**Work required:**
The line containing "Style', value: 'withStyle'" marks the end, so write out exactly every line from the top of the entries below through that one.

■ ■ ■

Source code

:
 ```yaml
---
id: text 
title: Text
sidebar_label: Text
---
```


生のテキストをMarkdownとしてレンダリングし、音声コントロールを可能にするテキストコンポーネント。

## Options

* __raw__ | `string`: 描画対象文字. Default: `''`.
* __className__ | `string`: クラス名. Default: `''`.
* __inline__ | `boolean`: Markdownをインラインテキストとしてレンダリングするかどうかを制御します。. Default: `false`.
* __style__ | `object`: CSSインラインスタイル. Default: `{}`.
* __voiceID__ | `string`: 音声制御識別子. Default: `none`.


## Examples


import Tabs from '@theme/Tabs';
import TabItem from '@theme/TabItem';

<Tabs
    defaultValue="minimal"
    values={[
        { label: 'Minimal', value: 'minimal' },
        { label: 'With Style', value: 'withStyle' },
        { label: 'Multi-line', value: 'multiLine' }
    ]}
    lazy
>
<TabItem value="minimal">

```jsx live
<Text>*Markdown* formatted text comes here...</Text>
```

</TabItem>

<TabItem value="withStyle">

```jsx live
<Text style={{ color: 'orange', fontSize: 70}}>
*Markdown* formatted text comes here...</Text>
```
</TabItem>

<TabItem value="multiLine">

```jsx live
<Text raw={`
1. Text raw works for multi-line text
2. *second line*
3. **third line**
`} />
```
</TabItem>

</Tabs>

■ ■ ■

**The answer:**
Source code

:
 ```yaml
---
id: text 
title: Text
sidebar_label: Text
---
```


生のテキストをMarkdownとしてレンダリングし、音声コントロールを可能にするテキストコンポーネント。

## Options

* __raw__ | `string`: 描画対象文字. Default: `''`.
* __className__ | `string`: クラス名. Default: `''`.
* __inline__ | `boolean`: Markdownをインラインテキストとしてレンダリングするかどうかを制御します。. Default: `false`.
* __style__ | `object`: CSSインラインスタイル. Default: `{}`.
* __voiceID__ | `string`: 音声制御識別子. Default: `none`.


## Examples


import Tabs from '@theme/Tabs';
import TabItem from '@theme/TabItem';

<Tabs
    defaultValue="minimal"
    values={[
        { label: 'Minimal', value: 'minimal' },
        { label: 'With Style', value: 'withStyle' },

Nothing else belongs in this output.